This MBK-9HP seems like a respectable representative of its type. It most distinctive virtues are its all-steel construction, its high-lustre blue finish, its resemblance to the revered Browning High Power, and, above all, its relatively low suggested retail price, which should be about $350. This places it near the lower end of the price spectrum for wonder-nines, and it should be a formidable competitor.
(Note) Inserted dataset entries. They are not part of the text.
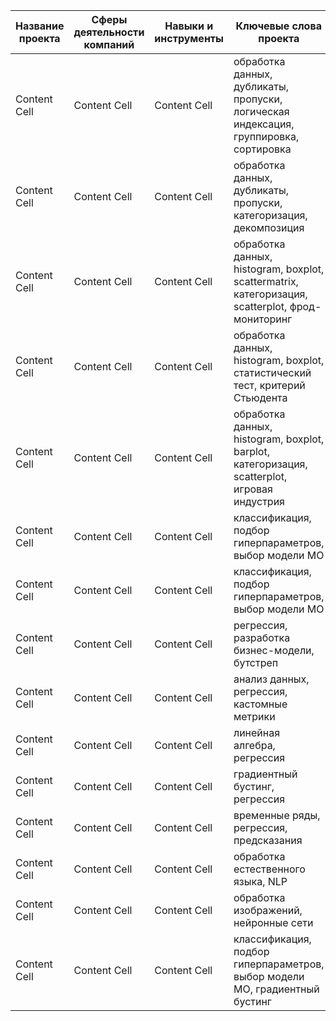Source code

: | Название проекта | Сферы деятельности компаний | Навыки и инструменты | Ключевые слова проекта |
| ------------- | ------------- | ------------- | ------------- |
| Content Cell  | Content Cell  | Content Cell  | обработка данных, дубликаты, пропуски, логическая индексация, группировка, сортировка  |
| Content Cell  | Content Cell  | Content Cell  | обработка данных, дубликаты, пропуски, категоризация, декомпозиция  |
| Content Cell  | Content Cell  | Content Cell  | обработка данных, histogram, boxplot, scattermatrix, категоризация, scatterplot,  фрод-мониторинг  |
| Content Cell  | Content Cell  | Content Cell  | обработка данных, histogram, boxplot, статистический тест, критерий Стьюдента  |
| Content Cell  | Content Cell  | Content Cell  | обработка данных, histogram, boxplot, barplot, категоризация, scatterplot,  игровая индустрия  |
| Content Cell  | Content Cell  | Content Cell  | классификация, подбор гиперпараметров, выбор модели МО  |
| Content Cell  | Content Cell  | Content Cell  | классификация, подбор гиперпараметров, выбор модели МО  |
| Content Cell  | Content Cell  | Content Cell  | регрессия, разработка бизнес-модели, бутстреп  |
| Content Cell  | Content Cell  | Content Cell  | анализ данных, регрессия, кастомные метрики  |
| Content Cell  | Content Cell  | Content Cell  | линейная алгебра, регрессия  |
| Content Cell  | Content Cell  | Content Cell  | градиентный бустинг, регрессия  |
| Content Cell  | Content Cell  | Content Cell  | временные ряды, регрессия, предсказания  |
| Content Cell  | Content Cell  | Content Cell  | обработка естественного языка, NLP  |
| Content Cell  | Content Cell  | Content Cell  | обработка изображений, нейронные сети  |
| Content Cell  | Content Cell  | Content Cell  | классификация, подбор гиперпараметров, выбор модели МО, градиентный бустинг  |
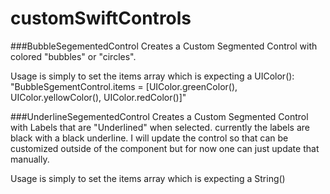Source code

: # customSwiftControls

###BubbleSegementedControl
Creates a Custom Segmented Control with colored "bubbles" or "circles".  

Usage is simply to set the items array which is expecting a UIColor(): "BubbleSgementControl.items = [UIColor.greenColor(), UIColor.yellowColor(), UIColor.redColor()]"


###UnderlineSegementedControl
Creates a Custom Segmented Control with Labels that are "Underlined" when selected. currently the labels are black with a black underline.  I will update the control so that can be customized outside of the component but for now one can just update that manually. 

Usage is simply to set the items array which is expecting a String()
The individual who is attracted to this pistol will have to examine his own conscience over the matter of its origins. On the one hand, if you buy it, you are helping the armaments industry of a Soviet Blok state that is a potential enemy of the United States. On the other hand, it may be argued that, of all the states in the Eastern Bloc, Hungary in recent years has been the most successful in liberalizing and humanizing its communist system. Concessions to free enterprise and trade ties with the West have increased greatly, and some foreign policy experts believe that, by further increasing such ties, the reliability of the Hungarians as allies to the Soviet will be seriously compromised. After all, these are the same people who fought so valiant against Soviet tyranny back in 1956. Evidently Uncle Sam inclines toward the latter view, since "most favored nation" status was granted imports from Hungary a few years ago.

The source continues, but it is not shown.